She is one of the best skiers in the world and I was the backup first baseman on the varsity baseball team, so the similarity only goes so far. I don’t follow sports other than baseball, so I learned of Gu only a few days ago when I saw a picture of her on our shared alma mater’s Instagram page bidding her “good luck as she represents China in her first Olympic Games.”

Lincoln Mitchell

Very shortly after that, I began seeing articles about the controversy surrounding Gu’s popularity and stature – that she is representing China in the 2022 Beijing Winter Olympics but was born and raised in the United States.

Given the nature of the China-US relationship at the moment, Gu’s decision was bound to generate some version of this response. Some in the United States have further criticized her for refusing to discuss politics or to speak out against China’s human rights abuses.

The irony of that criticism should not be lost on even the casual sports fan – because whenever athletes in the United States speak up about racism or other American problems, they are told by a large segment of the sports world some variation of “stick to sports” or, if they are basketball players, “shut up and dribble.”

Eileen Gu is also not the first American to compete for another country. It is not uncommon for American athletes to represent countries to which they have a family connection or ancestral tie in international athletic competitions, including in the Olympics, the World Cup and even the World Baseball Classic.

Many American-born athletes who compete for other nations do so because it gives them a greater opportunity to make it to competitions like the Olympics. And almost none of them draws attention in the United States the way Gu has. In Olympic competition, examples abound, going back decades, of athletes from all over the world competing for other countries – some after defecting to the United States from behind the Iron Curtain before its fall, others because their nations have been broken by war, some because they’ve married and emigrated elsewhere and still others because they’re looking for an easier path, competition-wise, to their Olympic berth.

Compare Eileen Gu’s experience to that of Team Israel from the 2017 World Baseball Classic. The team was very good and managed to defeat the Netherlands, South Korea, Taiwan and even Cuba, but they did that with a roster made up almost entirely of Americans, most of whom were not quite good enough to make the US team.

Gu is different, athletically and otherwise. First of all, she is obviously good enough to ski for the American team, but she chose China. Nobody besides Gu can know for certain why she did this, but it is clear from her public comments that Gu identities strongly with both countries and both cultures.

“I definitely feel as though I’m just as American as I am Chinese. I am American when I am in the US, I am Chinese when I am in China. I’ve been outspoken about my gratitude to both the US and China for making me the person I am,” she said Tuesday at a news conference after she won gold in the freestyle skiing big air competition. (It’s worth noting that she said this in response to a reporter’s question about whether she’s still a US citizen, a question she did not address directly.)

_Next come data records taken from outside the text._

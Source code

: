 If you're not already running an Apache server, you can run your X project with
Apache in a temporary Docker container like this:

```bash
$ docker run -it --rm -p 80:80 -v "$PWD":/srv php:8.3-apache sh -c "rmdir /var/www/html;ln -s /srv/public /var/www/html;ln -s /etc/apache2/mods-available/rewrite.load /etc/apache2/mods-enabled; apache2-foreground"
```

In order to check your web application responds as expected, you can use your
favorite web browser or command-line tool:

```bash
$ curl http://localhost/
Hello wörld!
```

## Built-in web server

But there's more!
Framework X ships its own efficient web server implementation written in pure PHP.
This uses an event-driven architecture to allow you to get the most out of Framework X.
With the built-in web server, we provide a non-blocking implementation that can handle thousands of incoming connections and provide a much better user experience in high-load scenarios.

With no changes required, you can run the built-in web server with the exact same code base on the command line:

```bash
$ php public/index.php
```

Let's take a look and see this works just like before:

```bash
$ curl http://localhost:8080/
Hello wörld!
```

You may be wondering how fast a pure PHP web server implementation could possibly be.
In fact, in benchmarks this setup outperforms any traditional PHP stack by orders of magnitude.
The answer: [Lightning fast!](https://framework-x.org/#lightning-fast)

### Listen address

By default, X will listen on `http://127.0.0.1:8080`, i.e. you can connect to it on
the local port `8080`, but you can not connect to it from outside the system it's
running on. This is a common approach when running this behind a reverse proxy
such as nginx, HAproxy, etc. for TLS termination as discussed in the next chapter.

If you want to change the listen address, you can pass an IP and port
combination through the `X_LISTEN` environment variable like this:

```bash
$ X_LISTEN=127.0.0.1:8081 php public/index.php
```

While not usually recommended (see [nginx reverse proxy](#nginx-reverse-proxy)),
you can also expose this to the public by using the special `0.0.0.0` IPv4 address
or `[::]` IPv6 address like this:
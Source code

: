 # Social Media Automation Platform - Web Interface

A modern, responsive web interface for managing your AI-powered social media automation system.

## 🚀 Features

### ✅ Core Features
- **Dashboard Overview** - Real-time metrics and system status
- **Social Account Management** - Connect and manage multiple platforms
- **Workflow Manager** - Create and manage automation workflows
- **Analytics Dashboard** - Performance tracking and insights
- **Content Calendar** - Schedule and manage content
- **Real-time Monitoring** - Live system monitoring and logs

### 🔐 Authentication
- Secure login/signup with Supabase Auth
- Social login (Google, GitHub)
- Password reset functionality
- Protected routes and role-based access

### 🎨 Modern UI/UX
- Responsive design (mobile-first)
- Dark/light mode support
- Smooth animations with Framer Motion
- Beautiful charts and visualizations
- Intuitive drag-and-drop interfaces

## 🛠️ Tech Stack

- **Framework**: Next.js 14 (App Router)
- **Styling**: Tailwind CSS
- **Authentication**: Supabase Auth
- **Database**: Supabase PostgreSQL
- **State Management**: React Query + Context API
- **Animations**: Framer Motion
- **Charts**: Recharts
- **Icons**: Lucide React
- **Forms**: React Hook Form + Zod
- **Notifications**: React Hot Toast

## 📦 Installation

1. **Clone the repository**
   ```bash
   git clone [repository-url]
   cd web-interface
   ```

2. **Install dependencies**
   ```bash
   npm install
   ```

Given that she was brought up in the United States by a mother who raised Gu as a single parent after emigrating from China, that is not altogether surprising.

More striking than Gu’s decision to ski for China is the scrutiny it has gotten here in the United States. Taking into account the intensity of competition between the two powers and acknowledging the legitimacy of the criticism of China for human rights abuses, that level of focus still reveals more about many of the scrutinizers than Gu herself. In this regard, Gu has become something of a geopolitical Olympic Rorschach test.

For some, Gu is just a young woman caught between two countries making a difficult decision. For others, it is hard not to see the financial side of this. Gu’s success has already added to her considerable popularity in China. For example, in the hours after winning her first gold medal, Gu and her accomplishment were by far the most talked about topics on Chinese social media.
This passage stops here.